## Task item
Report every line of the records below that includes the string "orthogonal".

(Stored data entries)
□ □ □ □ □ □ □

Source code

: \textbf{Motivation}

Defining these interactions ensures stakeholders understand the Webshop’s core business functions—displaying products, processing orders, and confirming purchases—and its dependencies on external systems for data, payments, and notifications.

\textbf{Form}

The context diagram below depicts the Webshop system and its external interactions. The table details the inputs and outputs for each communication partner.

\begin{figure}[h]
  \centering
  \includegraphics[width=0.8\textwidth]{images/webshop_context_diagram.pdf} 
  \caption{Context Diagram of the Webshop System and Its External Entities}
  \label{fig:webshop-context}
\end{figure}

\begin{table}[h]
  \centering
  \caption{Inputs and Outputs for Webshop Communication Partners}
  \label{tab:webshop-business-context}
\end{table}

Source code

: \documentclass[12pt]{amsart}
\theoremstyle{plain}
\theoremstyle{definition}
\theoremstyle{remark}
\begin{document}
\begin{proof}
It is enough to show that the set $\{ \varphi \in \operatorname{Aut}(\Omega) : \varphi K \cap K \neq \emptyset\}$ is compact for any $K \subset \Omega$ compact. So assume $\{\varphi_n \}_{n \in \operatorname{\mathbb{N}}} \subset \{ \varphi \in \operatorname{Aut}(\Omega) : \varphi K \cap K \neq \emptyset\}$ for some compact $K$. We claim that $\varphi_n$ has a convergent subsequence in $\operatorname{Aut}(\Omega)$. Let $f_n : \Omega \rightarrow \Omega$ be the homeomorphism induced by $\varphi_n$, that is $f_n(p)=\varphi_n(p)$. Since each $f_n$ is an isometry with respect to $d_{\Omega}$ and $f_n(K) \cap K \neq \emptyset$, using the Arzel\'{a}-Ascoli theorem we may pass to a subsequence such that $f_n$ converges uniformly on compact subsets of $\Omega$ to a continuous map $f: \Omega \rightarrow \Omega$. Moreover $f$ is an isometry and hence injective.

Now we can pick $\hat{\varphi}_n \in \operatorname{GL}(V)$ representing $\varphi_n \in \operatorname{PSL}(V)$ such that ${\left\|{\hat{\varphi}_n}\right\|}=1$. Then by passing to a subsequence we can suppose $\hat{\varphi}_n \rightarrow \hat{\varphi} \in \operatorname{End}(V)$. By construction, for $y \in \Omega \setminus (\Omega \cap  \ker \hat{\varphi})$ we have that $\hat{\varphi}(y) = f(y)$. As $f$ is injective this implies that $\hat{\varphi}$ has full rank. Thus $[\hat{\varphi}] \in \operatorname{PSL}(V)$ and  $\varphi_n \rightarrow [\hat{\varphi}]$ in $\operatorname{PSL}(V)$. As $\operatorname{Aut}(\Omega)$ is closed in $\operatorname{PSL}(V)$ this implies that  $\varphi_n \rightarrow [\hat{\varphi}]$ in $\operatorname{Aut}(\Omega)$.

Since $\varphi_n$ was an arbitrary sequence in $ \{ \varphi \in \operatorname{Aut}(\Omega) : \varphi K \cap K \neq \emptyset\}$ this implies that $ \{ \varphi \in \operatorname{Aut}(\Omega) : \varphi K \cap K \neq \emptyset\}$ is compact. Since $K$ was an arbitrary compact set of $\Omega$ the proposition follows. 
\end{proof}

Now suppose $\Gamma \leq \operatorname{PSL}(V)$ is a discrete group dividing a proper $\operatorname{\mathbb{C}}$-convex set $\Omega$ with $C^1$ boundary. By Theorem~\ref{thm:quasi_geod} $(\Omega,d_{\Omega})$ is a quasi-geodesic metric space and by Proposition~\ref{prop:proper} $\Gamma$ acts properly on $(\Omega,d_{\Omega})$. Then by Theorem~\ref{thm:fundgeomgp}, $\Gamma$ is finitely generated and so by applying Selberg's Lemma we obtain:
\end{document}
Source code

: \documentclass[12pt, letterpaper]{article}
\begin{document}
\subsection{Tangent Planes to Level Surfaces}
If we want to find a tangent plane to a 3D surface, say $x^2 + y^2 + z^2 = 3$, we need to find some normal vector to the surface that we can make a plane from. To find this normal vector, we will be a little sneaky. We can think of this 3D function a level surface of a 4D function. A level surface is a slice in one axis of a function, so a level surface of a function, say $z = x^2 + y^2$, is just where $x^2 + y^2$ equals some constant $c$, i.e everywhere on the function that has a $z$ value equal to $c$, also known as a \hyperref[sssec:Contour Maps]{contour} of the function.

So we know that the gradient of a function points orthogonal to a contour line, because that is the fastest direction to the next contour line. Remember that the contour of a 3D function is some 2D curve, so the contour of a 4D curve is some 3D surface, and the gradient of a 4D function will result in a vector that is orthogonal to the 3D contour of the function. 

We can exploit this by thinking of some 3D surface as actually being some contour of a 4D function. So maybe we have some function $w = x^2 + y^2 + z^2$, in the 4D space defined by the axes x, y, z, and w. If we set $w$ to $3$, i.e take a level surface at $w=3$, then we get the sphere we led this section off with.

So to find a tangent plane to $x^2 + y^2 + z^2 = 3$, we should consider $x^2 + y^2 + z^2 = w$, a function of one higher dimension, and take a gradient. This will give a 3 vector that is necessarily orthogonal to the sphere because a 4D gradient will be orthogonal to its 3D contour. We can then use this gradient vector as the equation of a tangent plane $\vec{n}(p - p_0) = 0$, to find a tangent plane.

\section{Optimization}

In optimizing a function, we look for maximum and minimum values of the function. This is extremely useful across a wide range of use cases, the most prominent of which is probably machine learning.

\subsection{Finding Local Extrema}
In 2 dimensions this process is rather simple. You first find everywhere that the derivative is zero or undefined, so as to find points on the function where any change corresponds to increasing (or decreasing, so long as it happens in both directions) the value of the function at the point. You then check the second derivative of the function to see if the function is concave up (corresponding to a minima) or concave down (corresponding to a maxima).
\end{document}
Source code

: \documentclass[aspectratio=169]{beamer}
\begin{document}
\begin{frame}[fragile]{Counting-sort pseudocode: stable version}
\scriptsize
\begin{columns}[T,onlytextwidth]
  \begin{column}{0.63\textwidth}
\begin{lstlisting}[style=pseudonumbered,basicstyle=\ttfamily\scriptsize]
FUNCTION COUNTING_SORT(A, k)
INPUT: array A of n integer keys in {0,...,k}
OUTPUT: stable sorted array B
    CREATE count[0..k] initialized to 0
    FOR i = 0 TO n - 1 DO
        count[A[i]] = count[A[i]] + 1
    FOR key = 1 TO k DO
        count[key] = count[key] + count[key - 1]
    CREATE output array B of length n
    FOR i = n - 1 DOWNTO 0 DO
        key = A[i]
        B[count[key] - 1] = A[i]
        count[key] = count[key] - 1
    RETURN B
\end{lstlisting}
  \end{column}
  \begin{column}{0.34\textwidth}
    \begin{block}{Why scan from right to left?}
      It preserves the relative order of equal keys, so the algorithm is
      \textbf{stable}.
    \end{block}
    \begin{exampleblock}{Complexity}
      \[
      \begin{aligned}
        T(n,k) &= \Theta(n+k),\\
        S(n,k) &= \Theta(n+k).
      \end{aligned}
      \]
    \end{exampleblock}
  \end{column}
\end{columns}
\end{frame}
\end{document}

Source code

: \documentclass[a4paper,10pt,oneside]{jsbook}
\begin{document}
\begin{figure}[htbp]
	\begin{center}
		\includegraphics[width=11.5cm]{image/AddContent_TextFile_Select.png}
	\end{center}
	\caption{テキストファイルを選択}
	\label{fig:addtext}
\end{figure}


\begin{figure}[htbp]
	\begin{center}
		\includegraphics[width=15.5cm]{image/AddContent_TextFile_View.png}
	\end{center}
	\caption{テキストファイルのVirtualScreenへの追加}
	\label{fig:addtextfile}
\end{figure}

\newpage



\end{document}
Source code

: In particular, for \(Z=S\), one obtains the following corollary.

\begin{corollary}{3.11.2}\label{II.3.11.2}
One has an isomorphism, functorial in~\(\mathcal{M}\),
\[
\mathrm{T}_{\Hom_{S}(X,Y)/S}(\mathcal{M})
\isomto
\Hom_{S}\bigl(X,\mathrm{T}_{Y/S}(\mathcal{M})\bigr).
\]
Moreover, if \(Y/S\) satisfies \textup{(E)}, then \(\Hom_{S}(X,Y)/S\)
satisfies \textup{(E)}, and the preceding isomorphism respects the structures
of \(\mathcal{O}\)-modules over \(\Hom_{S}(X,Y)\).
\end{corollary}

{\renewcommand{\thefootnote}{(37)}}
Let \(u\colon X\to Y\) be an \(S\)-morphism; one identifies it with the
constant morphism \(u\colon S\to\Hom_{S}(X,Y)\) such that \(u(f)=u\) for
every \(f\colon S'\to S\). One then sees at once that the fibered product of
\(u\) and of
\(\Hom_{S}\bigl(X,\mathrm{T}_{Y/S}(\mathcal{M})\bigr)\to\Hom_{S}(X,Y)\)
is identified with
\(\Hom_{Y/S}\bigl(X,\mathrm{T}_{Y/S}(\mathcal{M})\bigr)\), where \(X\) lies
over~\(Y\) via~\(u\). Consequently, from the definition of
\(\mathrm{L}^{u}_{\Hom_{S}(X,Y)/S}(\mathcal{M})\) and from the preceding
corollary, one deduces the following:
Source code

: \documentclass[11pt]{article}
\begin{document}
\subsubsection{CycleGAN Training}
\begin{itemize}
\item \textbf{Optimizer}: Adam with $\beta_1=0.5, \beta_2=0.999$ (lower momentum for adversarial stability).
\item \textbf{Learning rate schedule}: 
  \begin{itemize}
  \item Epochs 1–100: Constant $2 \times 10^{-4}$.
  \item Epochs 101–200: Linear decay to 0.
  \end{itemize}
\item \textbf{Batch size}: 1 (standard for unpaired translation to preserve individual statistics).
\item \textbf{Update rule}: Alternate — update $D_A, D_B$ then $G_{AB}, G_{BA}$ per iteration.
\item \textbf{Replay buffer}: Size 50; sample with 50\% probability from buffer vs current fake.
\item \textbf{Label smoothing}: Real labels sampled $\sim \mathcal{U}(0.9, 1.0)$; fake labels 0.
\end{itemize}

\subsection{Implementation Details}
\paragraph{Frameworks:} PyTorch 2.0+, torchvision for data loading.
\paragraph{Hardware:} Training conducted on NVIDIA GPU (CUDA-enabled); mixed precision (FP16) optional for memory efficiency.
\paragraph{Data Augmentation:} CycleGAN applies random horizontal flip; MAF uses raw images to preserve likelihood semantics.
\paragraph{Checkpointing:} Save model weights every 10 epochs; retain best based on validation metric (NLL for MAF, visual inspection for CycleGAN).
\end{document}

□ □ □ □ □ □ □

## Written answer
So we know that the gradient of a function points orthogonal to a contour line, because that is the fastest direction to the next contour line. Remember that the contour of a 3D function is some 2D curve, so the contour of a 4D curve is some 3D surface, and the gradient of a 4D function will result in a vector that is orthogonal to the 3D contour of the function. 
So to find a tangent plane to $x^2 + y^2 + z^2 = 3$, we should consider $x^2 + y^2 + z^2 = w$, a function of one higher dimension, and take a gradient. This will give a 3 vector that is necessarily orthogonal to the sphere because a 4D gradient will be orthogonal to its 3D contour. We can then use this gradient vector as the equation of a tangent plane $\vec{n}(p - p_0) = 0$, to find a tangent plane.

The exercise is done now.